The "ground" is a plane surface composed of 200 by 200 rectangles, or 80,000 triangles. Interestingly, even without the shadow logic, increasing the number of triangles in the ground made the animation of the chopper increasingly choppy.
The illumination is a combination of AmbientLight with a color of 40-40-40 and DirectionalLight with a color of C0-C0-C0 and a direction of (2, -3, -1).
I render the shadow by manipulating the Normals collection of the ground during a CompositionTarget.Rendering event. For each vertex on the ground, I set the vertex normal as follows: If no shadow is to appear at a vertex, I set the normal to the vector (0, 1, 0), which is the default straight-up surface normal for the floor. For a shadow, I set the normal to (3, 2, -1), which is at right angles to the directional light. The setting of this normal eliminates the directional light but not the ambient light from the shadow.
Originally, I called the 3D version of VisualTreeHelper.HitTest for every vertex on the floor, using a RayHitTestParameters object based on the vertex and the negative Direction vector of the DirectionalLight. If the ray from the floor in the negative direction of the directional light hit the chopper, then that vertex was part of the shadow. At that point I could set the vertex normal.

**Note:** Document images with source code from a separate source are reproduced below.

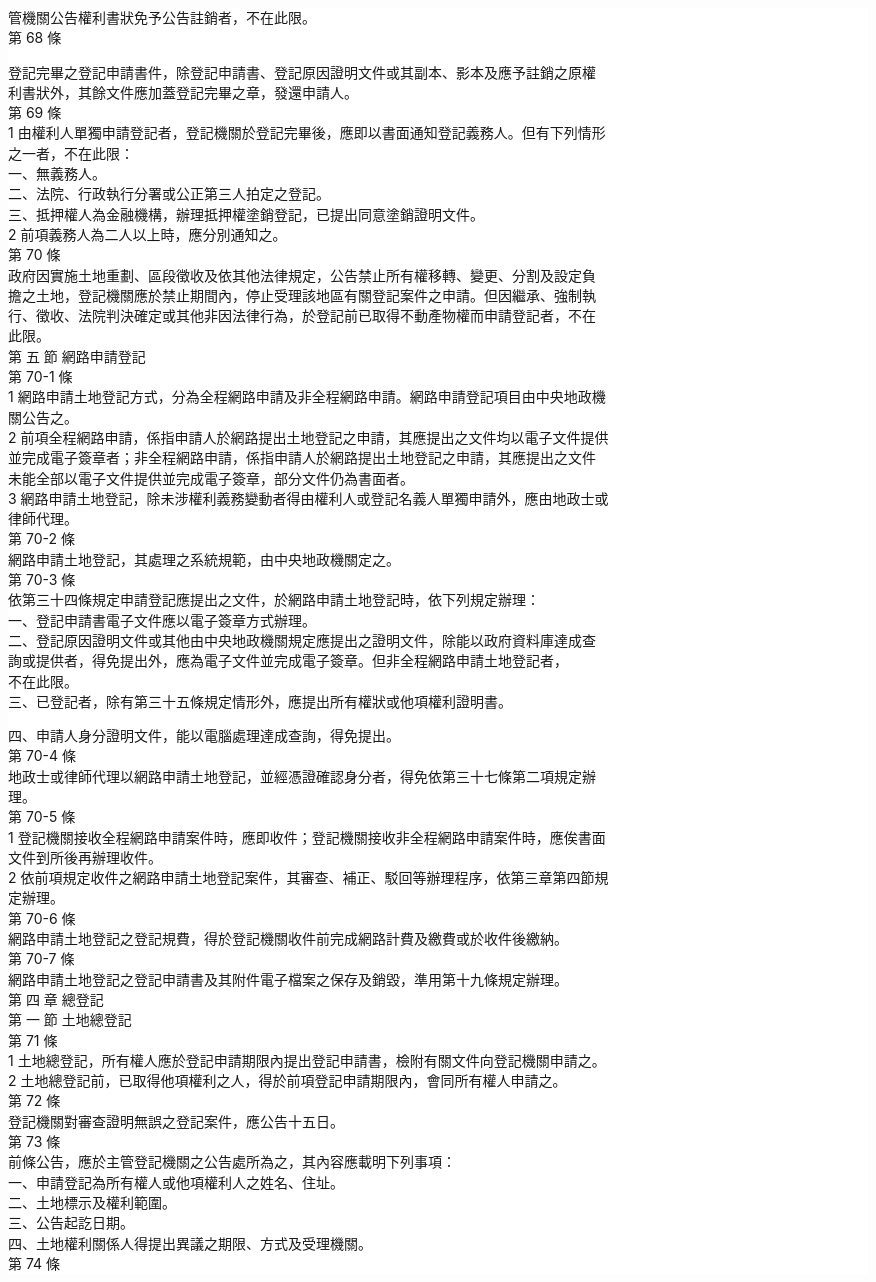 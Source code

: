 管機關公告權利書狀免予公告註銷者，不在此限。  
第 68 條  


登記完畢之登記申請書件，除登記申請書、登記原因證明文件或其副本、影本及應予註銷之原權  
利書狀外，其餘文件應加蓋登記完畢之章，發還申請人。  
第 69 條  
1 由權利人單獨申請登記者，登記機關於登記完畢後，應即以書面通知登記義務人。但有下列情形  
之一者，不在此限：  
一、無義務人。  
二、法院、行政執行分署或公正第三人拍定之登記。  
三、抵押權人為金融機構，辦理抵押權塗銷登記，已提出同意塗銷證明文件。  
2 前項義務人為二人以上時，應分別通知之。  
第 70 條  
政府因實施土地重劃、區段徵收及依其他法律規定，公告禁止所有權移轉、變更、分割及設定負  
擔之土地，登記機關應於禁止期間內，停止受理該地區有關登記案件之申請。但因繼承、強制執  
行、徵收、法院判決確定或其他非因法律行為，於登記前已取得不動產物權而申請登記者，不在  
此限。  
第 五 節 網路申請登記  
第 70-1 條  
1 網路申請土地登記方式，分為全程網路申請及非全程網路申請。網路申請登記項目由中央地政機  
關公告之。  
2 前項全程網路申請，係指申請人於網路提出土地登記之申請，其應提出之文件均以電子文件提供  
並完成電子簽章者；非全程網路申請，係指申請人於網路提出土地登記之申請，其應提出之文件  
未能全部以電子文件提供並完成電子簽章，部分文件仍為書面者。  
3 網路申請土地登記，除未涉權利義務變動者得由權利人或登記名義人單獨申請外，應由地政士或  
律師代理。  
第 70-2 條  
網路申請土地登記，其處理之系統規範，由中央地政機關定之。  
第 70-3 條  
依第三十四條規定申請登記應提出之文件，於網路申請土地登記時，依下列規定辦理：  
一、登記申請書電子文件應以電子簽章方式辦理。  
二、登記原因證明文件或其他由中央地政機關規定應提出之證明文件，除能以政府資料庫達成查  
詢或提供者，得免提出外，應為電子文件並完成電子簽章。但非全程網路申請土地登記者，  
不在此限。  
三、已登記者，除有第三十五條規定情形外，應提出所有權狀或他項權利證明書。  


四、申請人身分證明文件，能以電腦處理達成查詢，得免提出。  
第 70-4 條  
地政士或律師代理以網路申請土地登記，並經憑證確認身分者，得免依第三十七條第二項規定辦  
理。  
第 70-5 條  
1 登記機關接收全程網路申請案件時，應即收件；登記機關接收非全程網路申請案件時，應俟書面  
文件到所後再辦理收件。  
2 依前項規定收件之網路申請土地登記案件，其審查、補正、駁回等辦理程序，依第三章第四節規  
定辦理。  
第 70-6 條  
網路申請土地登記之登記規費，得於登記機關收件前完成網路計費及繳費或於收件後繳納。  
第 70-7 條  
網路申請土地登記之登記申請書及其附件電子檔案之保存及銷毀，準用第十九條規定辦理。  
第 四 章 總登記  
第 一 節 土地總登記  
第 71 條  
1 土地總登記，所有權人應於登記申請期限內提出登記申請書，檢附有關文件向登記機關申請之。  
2 土地總登記前，已取得他項權利之人，得於前項登記申請期限內，會同所有權人申請之。  
第 72 條  
登記機關對審查證明無誤之登記案件，應公告十五日。  
第 73 條  
前條公告，應於主管登記機關之公告處所為之，其內容應載明下列事項：  
一、申請登記為所有權人或他項權利人之姓名、住址。  
二、土地標示及權利範圍。  
三、公告起訖日期。  
四、土地權利關係人得提出異議之期限、方式及受理機關。  
第 74 條   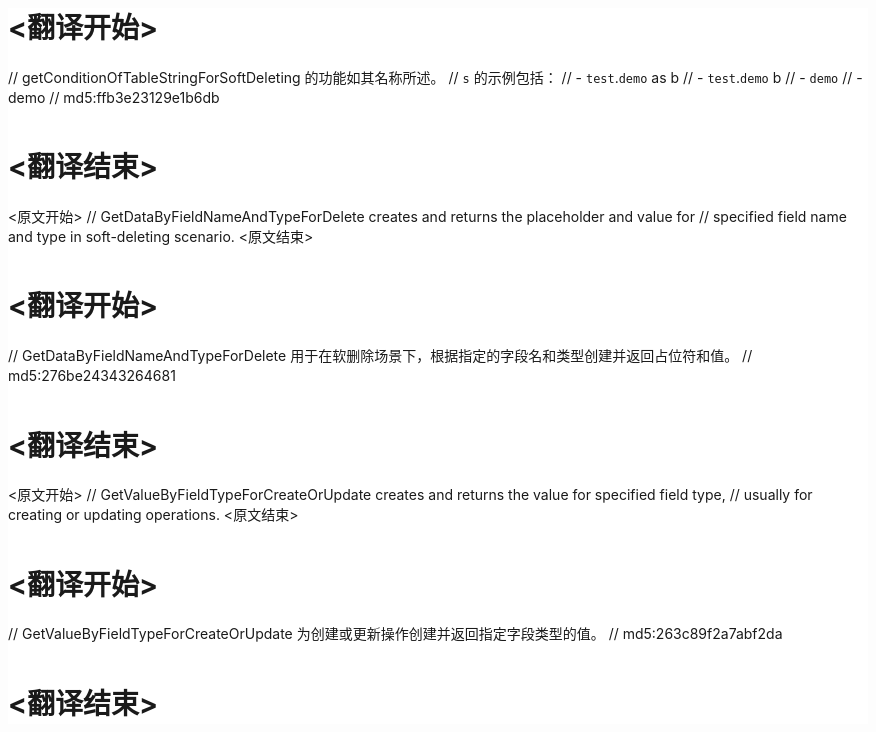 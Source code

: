 # <翻译开始>
// getConditionOfTableStringForSoftDeleting 的功能如其名称所述。
// `s` 的示例包括：
// - `test`.`demo` as b
// - `test`.`demo` b
// - `demo`
// - demo
// md5:ffb3e23129e1b6db
# <翻译结束>


<原文开始>
// GetDataByFieldNameAndTypeForDelete creates and returns the placeholder and value for
// specified field name and type in soft-deleting scenario.
<原文结束>

# <翻译开始>
// GetDataByFieldNameAndTypeForDelete 用于在软删除场景下，根据指定的字段名和类型创建并返回占位符和值。
// md5:276be24343264681
# <翻译结束>


<原文开始>
// GetValueByFieldTypeForCreateOrUpdate creates and returns the value for specified field type,
// usually for creating or updating operations.
<原文结束>

# <翻译开始>
// GetValueByFieldTypeForCreateOrUpdate 为创建或更新操作创建并返回指定字段类型的值。
// md5:263c89f2a7abf2da
# <翻译结束>

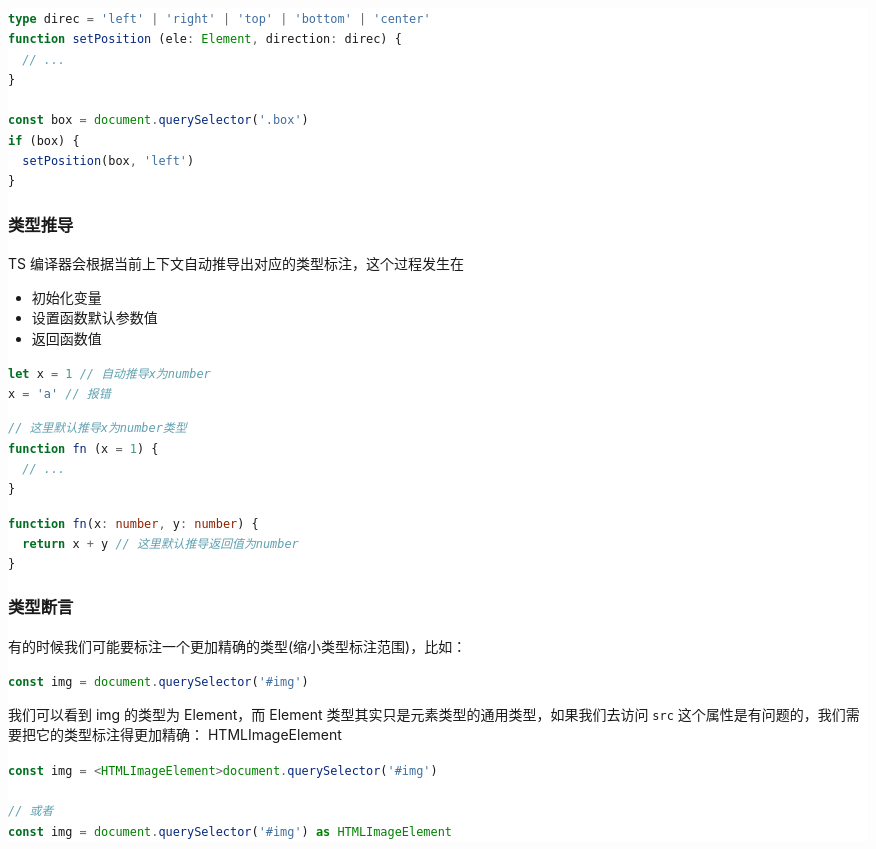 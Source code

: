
 ```ts
type direc = 'left' | 'right' | 'top' | 'bottom' | 'center'
function setPosition (ele: Element, direction: direc) {
  // ...
}

const box = document.querySelector('.box')
if (box) {
  setPosition(box, 'left')
}
```



### 类型推导

 TS 编译器会根据当前上下文自动推导出对应的类型标注，这个过程发生在

* 初始化变量
* 设置函数默认参数值
* 返回函数值

```ts
let x = 1 // 自动推导x为number
x = 'a' // 报错
```

```ts
// 这里默认推导x为number类型
function fn (x = 1) {
  // ...
}
```

```ts
function fn(x: number, y: number) {
  return x + y // 这里默认推导返回值为number
}
```



### 类型断言

有的时候我们可能要标注一个更加精确的类型(缩小类型标注范围)，比如：

```ts
const img = document.querySelector('#img')
```

我们可以看到 img 的类型为 Element，而 Element 类型其实只是元素类型的通用类型，如果我们去访问 `src` 这个属性是有问题的，我们需要把它的类型标注得更加精确： HTMLImageElement

```ts
const img = <HTMLImageElement>document.querySelector('#img')

// 或者
const img = document.querySelector('#img') as HTMLImageElement
```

I then realized I could reduce the calls to VisualTreeHelper.HitTest considerably by first determining a 2D bounding box for the shadow. I did this by looking at rays from the vertices of the chopper — and there are only 16 of those — to the floor using the positive Direction vector of the DirectionalLight. Because this particular hit-test calculation only involves an intersection of a line and a plane, I did it in code rather than calling VisualTreeHelper.HitTest. This bounding box establishes minimum and maximum X and Z coordinates on the floor within which the shadow appears. The calls to VisualTreeHelper.HitTest are then restricted to that box.
I thought this was an interesting approach, and I was disappointed it didn't work better. The jaggies on the shadow can be eliminated only by increasing the resolution of the floor, but, of course, that tends to slow down the whole show.